En muchos casos, para hacerlo, debieron llevar a cabo una reforma agraria que eliminase o redujese los latifundios y repartiese la tierra a los campesinos, desarrollando —en esta primera etapa— la pequeña propiedad agraria. Esto, además de proporcionar a la burguesía una base social amplia en su lucha contra la aristocracia feudal, creó un terreno económico y social fértil para acelerar el desarrollo capitalista. A medio y largo plazo, el resultado de estas medidas será el de concentrar los medios de producción en manos de una minoría de propietarios capitalistas y despojar de ellos a la mayoría de la población, creando así las bases para el surgimiento y masificación del proletariado moderno.
El desarrollo del capitalismo en Centroamérica —y en general en América Latina— tuvo peculiaridades importantes. Para empezar, en estos países el modo de producción capitalista se desarrolló con enorme retraso y, desde su mismo nacimiento, las economías capitalistas locales se vieron condicionadas por el hecho de que ya existía una división internacional del trabajo y un mercado mundial —bajo el control de los países capitalistas más avanzados— a cuyo dominio no podían sustraerse.

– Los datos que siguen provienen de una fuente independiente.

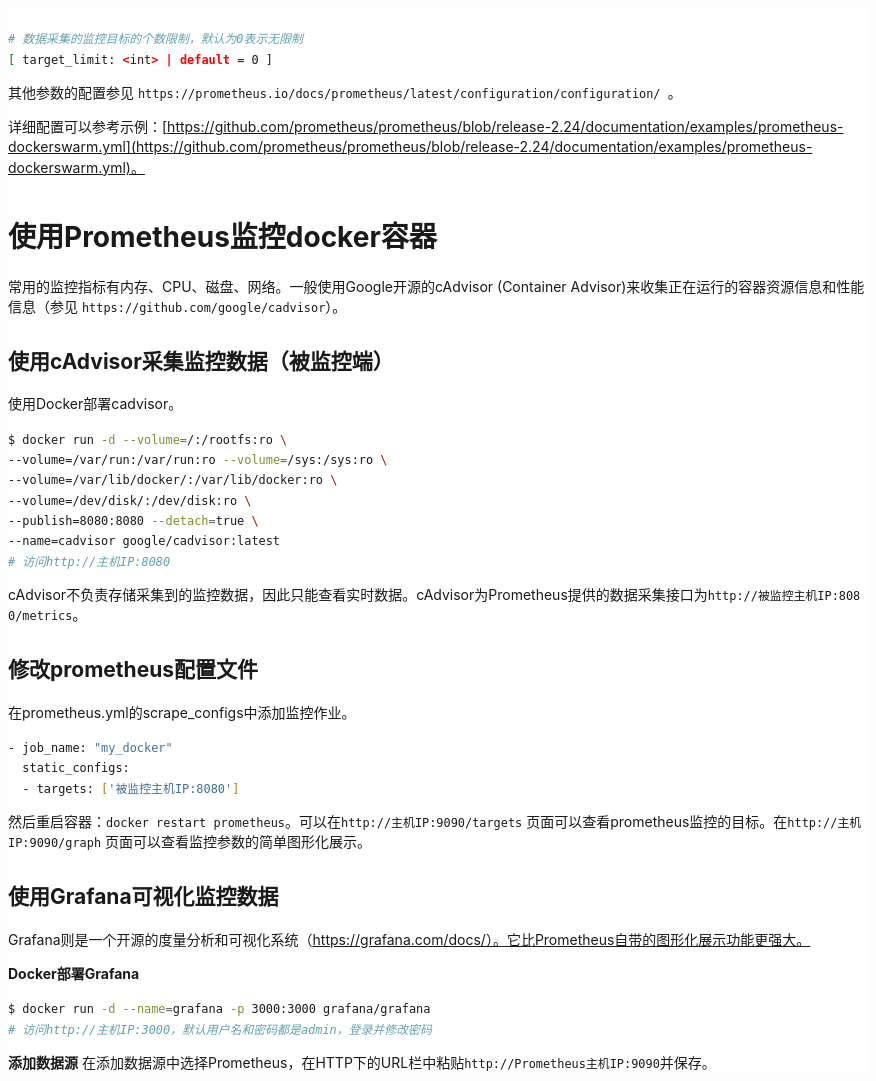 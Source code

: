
```bash

# 数据采集的监控目标的个数限制，默认为0表示无限制
[ target_limit: <int> | default = 0 ]
```

其他参数的配置参见 `https://prometheus.io/docs/prometheus/latest/configuration/configuration/ `。

详细配置可以参考示例：[https://github.com/prometheus/prometheus/blob/release-2.24/documentation/examples/prometheus-dockerswarm.yml](https://github.com/prometheus/prometheus/blob/release-2.24/documentation/examples/prometheus-dockerswarm.yml)。


# 使用Prometheus监控docker容器
常用的监控指标有内存、CPU、磁盘、网络。一般使用Google开源的cAdvisor (Container Advisor)来收集正在运行的容器资源信息和性能信息（参见 `https://github.com/google/cadvisor`）。

## 使用cAdvisor采集监控数据（被监控端）
使用Docker部署cadvisor。
```bash
$ docker run -d --volume=/:/rootfs:ro \
--volume=/var/run:/var/run:ro --volume=/sys:/sys:ro \
--volume=/var/lib/docker/:/var/lib/docker:ro \
--volume=/dev/disk/:/dev/disk:ro \
--publish=8080:8080 --detach=true \
--name=cadvisor google/cadvisor:latest
# 访问http://主机IP:8080
```
cAdvisor不负责存储采集到的监控数据，因此只能查看实时数据。cAdvisor为Prometheus提供的数据采集接口为`http://被监控主机IP:8080/metrics`。

## 修改prometheus配置文件
在prometheus.yml的scrape_configs中添加监控作业。
```bash
- job_name: "my_docker"
  static_configs:
  - targets: ['被监控主机IP:8080']
```
然后重启容器：`docker restart prometheus`。可以在`http://主机IP:9090/targets` 页面可以查看prometheus监控的目标。在`http://主机IP:9090/graph` 页面可以查看监控参数的简单图形化展示。


## 使用Grafana可视化监控数据
Grafana则是一个开源的度量分析和可视化系统（https://grafana.com/docs/）。它比Prometheus自带的图形化展示功能更强大。

**Docker部署Grafana**
```bash
$ docker run -d --name=grafana -p 3000:3000 grafana/grafana
# 访问http://主机IP:3000，默认用户名和密码都是admin，登录并修改密码
```

**添加数据源**
在添加数据源中选择Prometheus，在HTTP下的URL栏中粘贴`http://Prometheus主机IP:9090`并保存。
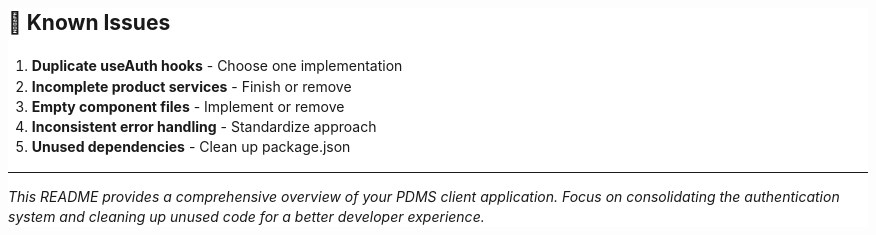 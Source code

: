 ## 🐛 Known Issues

1. **Duplicate useAuth hooks** - Choose one implementation
2. **Incomplete product services** - Finish or remove
3. **Empty component files** - Implement or remove
4. **Inconsistent error handling** - Standardize approach
5. **Unused dependencies** - Clean up package.json

---

*This README provides a comprehensive overview of your PDMS client application. Focus on consolidating the authentication system and cleaning up unused code for a better developer experience.* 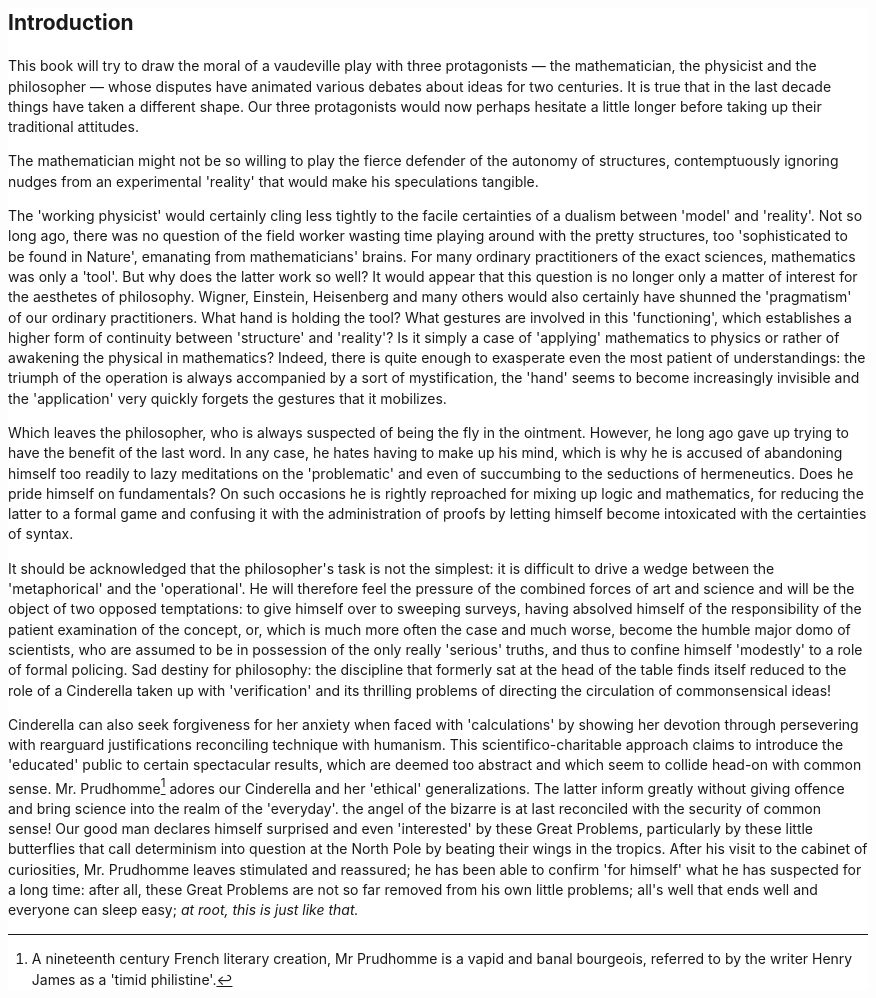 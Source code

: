 
## Introduction
This book will try to draw the moral of a vaudeville play with three protagonists &mdash; the mathematician, the physicist and the philosopher &mdash; whose disputes have animated various debates about ideas for two centuries. It is true that in the last decade things have taken a different shape. Our three protagonists would now perhaps hesitate a little longer before taking up their traditional attitudes.

The mathematician might not be so willing to play the fierce defender of the autonomy of structures, contemptuously ignoring nudges from an experimental 'reality' that would make his speculations tangible.

The 'working physicist' would certainly cling less tightly to the facile certainties of a dualism between 'model' and 'reality'. Not so long ago, there was no question of the field worker wasting time playing around with the pretty structures, too 'sophisticated to be found in Nature', emanating from mathematicians' brains. For many ordinary practitioners of the exact sciences, mathematics was only a 'tool'. But why does the latter work so well? It would appear that this question is no longer only a matter of interest for the aesthetes of philosophy. Wigner, Einstein, Heisenberg and many others would also certainly have shunned the 'pragmatism' of our ordinary practitioners. What hand is holding the tool? What gestures are involved in this 'functioning', which establishes a higher form of continuity between 'structure' and 'reality'? Is it simply a case of 'applying' mathematics to physics or rather of awakening the physical in mathematics? Indeed, there is quite enough to exasperate even the most patient of understandings: the triumph of the operation is always accompanied by a sort of mystification, the 'hand' seems to become increasingly invisible and the 'application' very quickly forgets the gestures that it mobilizes. 

Which leaves the philosopher, who is always suspected of being the fly in the ointment. However, he long ago gave up trying to have the benefit of the last word. In any case, he hates having to make up his mind, which is why he is accused of abandoning himself too readily to lazy meditations on the 'problematic' and even of succumbing to the seductions of hermeneutics. Does he pride himself on fundamentals? On such occasions he is rightly reproached for mixing up logic and mathematics, for reducing the latter to a formal game and confusing it with the administration of proofs by letting himself become intoxicated with the certainties of syntax. 

It should be acknowledged that the philosopher's task is not the simplest: it is difficult to drive a wedge between the 'metaphorical' and the 'operational'. He will therefore feel the pressure of the combined forces of art and science and will be the object of two opposed temptations: to give himself over to sweeping surveys, having absolved himself of the responsibility of the patient examination of the concept, or, which is much more often the case and much worse, become the humble major domo of scientists, who are assumed to be in possession of the only really 'serious' truths, and thus to confine himself 'modestly' to a role of formal policing. Sad destiny for philosophy: the discipline that formerly sat at the head of the table finds itself reduced to the role of a Cinderella taken up with 'verification' and its thrilling problems of directing the circulation of commonsensical ideas!

Cinderella can also seek forgiveness for her anxiety when faced with 'calculations' by showing her devotion through persevering with rearguard justifications reconciling technique with humanism. This scientifico-charitable approach claims to introduce the 'educated' public to certain spectacular results, which are deemed too abstract and which seem to collide head-on with common sense. Mr. Prudhomme[^1] adores our Cinderella and her 'ethical' generalizations. The latter inform greatly without giving offence and bring science into the realm of the 'everyday'. the angel of the bizarre is at last reconciled with the security of common sense! Our good man declares himself surprised and even 'interested' by these Great Problems, particularly by these little butterflies that call determinism into question at the North Pole by beating their wings in the tropics. After his visit to the cabinet of curiosities, Mr. Prudhomme leaves stimulated and reassured; he has been able to confirm 'for himself' what he has suspected for a long time: after all, these Great Problems are not so far removed from his own little problems; all's well that ends well and everyone can sleep easy; *at root, this is just like that.*


[^1]: A nineteenth century French literary creation, Mr Prudhomme is a vapid and banal bourgeois, referred to by the writer Henry James as a 'timid philistine'. 
[^2]: This is an allusion to Auguste Comte's '*bonne a tout faire'*.
[^3]: E. Husserl, *La Crise des sciences européennes et la phénoménologie transcendantale* (Paris Gallimard, 1976), 43.
[^4]: A. Weil, 'De la métaphysique aux mathématiques', *Œuvres*, vol. II, p. 408. We give here a fuller extract: 'Eighteenth-century mathematicians were in the habit of speaking of the "metaphysics of the infinitesimal calculation", of the "metaphysics of the theory of equations". They understood by these a group of vague analogies, difficult to grasp and difficult to formulate, which nonetheless seemed to them to play an important role at a given moment in mathematical research and discovery. Were they calumniating "true" metaphysics by borrowing its name to designate what, in their science, was least clear? I will not seek to elucidate this point. In any case, the word will have to be understood here in their sense; I will take care not to touch on "real" metaphysics. Nothing is more fertile, as all mathematicians know, than these obscure analogies, these murky reflections of one theory in another, these furtive caresses, these inexplicable tiffs; also nothing gives greater pleasure to the researcher. A day comes when the illusion vanishes; presentiment turns into certainty; twin theories reveal their common source before disappearing; as the *Gita* teaches, one attains knowledge and indifference at the same time. Metaphysics has become mathematics, ready to form matter with a treatise whose cold beauty can no longer move us. Thus we know what Lagrange was trying to divine when he talked of metaphysics in connection with his own work in algebra; it is Galois' theory, which he almost lays his finger on, through a screen that he does not manage to pierce. Where Lagrange saw analogies, we see theorems. But the latter can only find expression by means of notions and "structures" which for Lagrange were not yet mathematical objects: groups, bodies, isomorphisms, automorphisms, all this needed to be conceived and defined. Insofar as Lagrange only sensed these notions, insofar as he strives in vain to achieve their substantial unity through the multiplicity of their changing incarnations, he remains caught in metaphysics. At least he finds there the guiding thread that allows him to pass from one problem to another, to bring the materials on site, to put everything in order in provision for the future general theory. Thanks to the decisive notion of the group, with Galois it all becomes mathematical. In the same way again, we see the analogies between the calculus of finite differences and the differential calculus serve as a guide to Leibniz, Taylor and Euler, during the heroic period in which Berkely could say, with as much humour as aptnes, that the "believers" in infinitesimal calculus were little qualified to criticize the obscurizes of the mysteries of the Christian religion, the one being at least as full of mysteries as the other. A little later, d'Alambert, enemy to all metaphysics in mathematics as elsewhere, maintained in his articles in the *Encyclopédie* that the truth metaphysics of infinitesimal calculus was no other than the notion of the boundary. If he did not himself take as much from this idea as it was possible of yielding, the developments of the following century proved him right; and nothing could be clearer today, nor, it must be said, more tedious, than a correct demonstration of the elements of differential and integral calculus. Luckily for researchers, as the fogs clear at one point, they form again at another.'
[^5]: J. Cavaillés, *Méthode axiomatique et formalisme* (Paris: Hermann, 1981), 178.
[^6]: See J.-Y. Girard in E. Nagel, J.R. Newman, KJ. Gödel, and J.-Y. Girard, *Le Théorème de Gödel* (Paris: Seuil, 1989): 'If one separates out the profoundly innovative ideas &mdash; essentially the distinction true/provable &mdash; around which the theorem is constructed ...' (p. 156).
[^7]: Quoted by J.-C. Schmitt, *La Raison des gestes*, Paris, Gallimard, 1990, p. 177.
[^8]: G. Simondon, *Du mode d'existence des objects techniques*, Paris, Aubier, 1969. See particularly pp. 19-49 on processes of concretization, and pp. 158-77 on the genesis of technicity.
[^9]: See Galileo, *The New Sciences* (1638).
[^10]: See Galileo, *Dialogues Concerning the Two Chief World Systems* (1632).
[^11]: Parameter refers to a quantity that is maintained unchanging and on which depends a function of independent variables. In physics or in any applied mathematics, the question of parameters is crucial. The point is to allow for 'variation, all other things being otherwise equal'. Note that Heidegger in *Unterwegs zur Sprache* reminds us that to measure something against something else by running alongside it is called by the Greeks *παραμετρειν*.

La independencia de la dominación española en ningún caso significará el reemplazo al frente del gobierno, el Estado y la propia economía de la aristocracia terrateniente por una burguesía industrial y comercial autóctona que ni siquiera había tenido ocasión de desarrollarse. El capitalismo se abrirá paso en todo en estos países en una fase posterior y a trompicones, como producto de la creación del mercado mundial por las burguesías imperialistas. Nicaragua y el resto de naciones centroamericanas sólo podrán integrarse en la división internacional del trabajo característica del capitalismo plenamente desarrollado (el imperialismo) como economías exportadoras de productos agrarios y materias primas, totalmente dependientes y supeditadas a las potencias dominantes.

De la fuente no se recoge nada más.